Follow the live blog below for the very latest news, updates and analysis of the coronavirus crisis…

  • Joseph Gamp

    FRANCE REPORTS 19,175 DAILY COVID INFECTIONS

    France recorded 19,175 new confirmed COVID-19 infections on Sunday compared with 20,586 the previous day and marking a fourth daily fall, health ministry data showed.

    However, the number of patients treated in hospital for the disease rose to 27,694 from 27,369 the previous day, breaking a four-day decline, the data showed.

    The number of COVID-19 patients in intensive care also rose, to 3,272 from 3,225 the day before.

    France's cumulative death toll in hospitals and nursing homes had reached 78,965, compared with 78,794 a day earlier.

  • Joseph Gamp

    IRELAND: 12 NEW DEATHS AND 1,204 NEW CASES OF CORONAVIRUS

    A further 12 Covid-19 related deaths have been reported in Ireland, the National Public Health Emergency Team has said.

    There have also been 1,024 new confirmed cases of the virus.

    As of 2pm on Sunday, 1,204 patients with Covid-19 were being treated in hospital, 178 of whom were in ICU.

  • Joseph Gamp

    WATCH: UK RECORDS LOWEST DAILY COVID DEATHS SINCE LOCKDOWN BEGAN

    Lowest UK Covid deaths since before lockdown as 373 die and cases drop by a quarter in a week to 15,845

  • Joseph Gamp

    COVID VACCINE CENTRES IN ENGLAND CLOSING DUE TO HEAVY SNOW

    Heavy snow has forced Covid vaccination centres to close as Storm Darcy continues to batter the country.

    It comes as up to a foot of the white stuff is expected in places, with icy conditions wreaking havoc on the roads as temperatures plummet below freezing.

    The severe weather prompted a coronavirus jab site in Colchester to shut its door early today.

    The vaccine hub at Jobserve Community Centre closed at 1.30pm because of the persistent snowfall.
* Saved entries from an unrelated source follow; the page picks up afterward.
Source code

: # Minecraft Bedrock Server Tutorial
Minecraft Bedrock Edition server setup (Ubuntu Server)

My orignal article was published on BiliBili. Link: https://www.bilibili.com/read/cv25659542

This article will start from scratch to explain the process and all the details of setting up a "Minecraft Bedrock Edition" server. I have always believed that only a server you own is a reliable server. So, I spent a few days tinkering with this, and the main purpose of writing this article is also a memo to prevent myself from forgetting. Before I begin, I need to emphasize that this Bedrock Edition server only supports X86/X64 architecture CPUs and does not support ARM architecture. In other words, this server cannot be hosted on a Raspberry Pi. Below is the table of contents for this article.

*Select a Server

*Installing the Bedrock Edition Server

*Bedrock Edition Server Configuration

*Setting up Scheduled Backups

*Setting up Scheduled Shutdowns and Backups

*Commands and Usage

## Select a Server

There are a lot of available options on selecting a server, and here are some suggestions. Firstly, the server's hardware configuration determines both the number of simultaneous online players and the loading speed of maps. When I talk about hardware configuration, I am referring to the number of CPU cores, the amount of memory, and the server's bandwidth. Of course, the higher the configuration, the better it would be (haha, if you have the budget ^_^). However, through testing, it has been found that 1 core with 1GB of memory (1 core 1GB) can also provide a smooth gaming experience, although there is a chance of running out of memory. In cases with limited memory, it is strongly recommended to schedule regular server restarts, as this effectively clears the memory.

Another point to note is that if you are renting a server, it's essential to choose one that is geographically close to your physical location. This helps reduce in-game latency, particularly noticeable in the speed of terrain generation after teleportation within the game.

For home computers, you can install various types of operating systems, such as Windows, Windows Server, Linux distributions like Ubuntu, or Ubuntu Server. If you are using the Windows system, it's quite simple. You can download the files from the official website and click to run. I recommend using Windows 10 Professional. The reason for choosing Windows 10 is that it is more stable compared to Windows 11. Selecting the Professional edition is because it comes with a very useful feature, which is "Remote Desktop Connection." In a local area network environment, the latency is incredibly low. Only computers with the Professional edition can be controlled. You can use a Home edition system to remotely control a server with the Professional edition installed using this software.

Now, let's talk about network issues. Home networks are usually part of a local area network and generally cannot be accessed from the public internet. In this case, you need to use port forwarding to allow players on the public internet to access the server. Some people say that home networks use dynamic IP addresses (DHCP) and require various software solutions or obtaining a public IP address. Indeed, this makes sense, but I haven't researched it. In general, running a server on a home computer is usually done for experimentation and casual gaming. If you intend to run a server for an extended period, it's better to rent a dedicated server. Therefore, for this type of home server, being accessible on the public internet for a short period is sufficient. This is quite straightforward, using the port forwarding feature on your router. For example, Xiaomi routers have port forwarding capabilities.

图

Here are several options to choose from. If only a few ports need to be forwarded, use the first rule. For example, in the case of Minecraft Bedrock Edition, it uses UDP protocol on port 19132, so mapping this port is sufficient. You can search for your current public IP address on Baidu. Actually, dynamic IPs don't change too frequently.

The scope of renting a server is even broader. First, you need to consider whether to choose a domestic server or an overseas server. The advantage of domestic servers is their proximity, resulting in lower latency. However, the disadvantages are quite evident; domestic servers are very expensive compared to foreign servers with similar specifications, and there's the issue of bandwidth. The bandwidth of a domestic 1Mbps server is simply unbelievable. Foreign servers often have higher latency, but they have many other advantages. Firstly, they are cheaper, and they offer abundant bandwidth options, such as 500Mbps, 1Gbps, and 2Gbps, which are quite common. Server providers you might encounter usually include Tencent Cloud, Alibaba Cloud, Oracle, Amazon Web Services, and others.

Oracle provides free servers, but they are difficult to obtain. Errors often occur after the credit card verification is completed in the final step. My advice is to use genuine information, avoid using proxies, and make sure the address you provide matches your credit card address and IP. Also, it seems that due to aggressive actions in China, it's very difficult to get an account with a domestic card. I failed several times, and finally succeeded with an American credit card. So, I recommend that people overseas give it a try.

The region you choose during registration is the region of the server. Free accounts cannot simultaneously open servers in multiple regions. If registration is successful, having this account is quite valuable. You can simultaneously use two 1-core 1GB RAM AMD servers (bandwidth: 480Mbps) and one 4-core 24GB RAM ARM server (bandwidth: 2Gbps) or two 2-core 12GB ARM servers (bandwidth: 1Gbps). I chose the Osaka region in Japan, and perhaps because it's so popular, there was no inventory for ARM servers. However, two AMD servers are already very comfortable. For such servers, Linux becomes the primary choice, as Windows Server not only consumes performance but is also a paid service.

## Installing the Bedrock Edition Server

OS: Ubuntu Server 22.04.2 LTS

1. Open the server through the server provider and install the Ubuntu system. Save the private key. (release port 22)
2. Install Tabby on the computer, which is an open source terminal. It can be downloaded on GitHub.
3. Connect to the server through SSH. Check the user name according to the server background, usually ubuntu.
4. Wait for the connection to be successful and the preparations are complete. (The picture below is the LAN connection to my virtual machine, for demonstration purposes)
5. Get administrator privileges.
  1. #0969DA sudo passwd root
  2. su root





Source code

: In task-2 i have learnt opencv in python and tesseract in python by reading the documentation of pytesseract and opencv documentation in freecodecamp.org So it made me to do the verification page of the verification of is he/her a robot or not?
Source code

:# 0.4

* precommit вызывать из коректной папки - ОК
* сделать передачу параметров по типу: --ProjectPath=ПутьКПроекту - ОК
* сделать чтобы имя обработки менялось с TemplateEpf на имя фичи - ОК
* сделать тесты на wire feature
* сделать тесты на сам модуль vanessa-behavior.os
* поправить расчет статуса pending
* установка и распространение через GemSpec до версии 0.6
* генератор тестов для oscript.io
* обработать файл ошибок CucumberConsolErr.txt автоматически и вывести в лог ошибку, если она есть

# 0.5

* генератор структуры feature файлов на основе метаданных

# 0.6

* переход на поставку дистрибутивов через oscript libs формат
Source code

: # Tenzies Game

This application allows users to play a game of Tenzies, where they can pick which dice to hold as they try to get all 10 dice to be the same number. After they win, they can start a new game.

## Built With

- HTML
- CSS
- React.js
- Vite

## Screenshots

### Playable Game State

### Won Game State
    Clacton Hospital’s vaccination centre was also forced to shut because of heavy snow from Storm Darcy.

  • Joseph Gamp

    OXFORD JAB PREVENTS SEVERE ILLNESS AND DEATHS AMID SA VARIANT – LEAD RESEARCHER

    The Oxford/AstraZeneca vaccine may not significantly reduce the number of cases but will protect against deaths and severe disease amid the spread of the South African variant, the lead researcher behind the jab has said.

    Preliminary research has suggested the vaccine offers minimal protection against mild disease caused by the variant.

    But AstraZeneca said it believes the jab will still protect against severe disease caused by the mutation.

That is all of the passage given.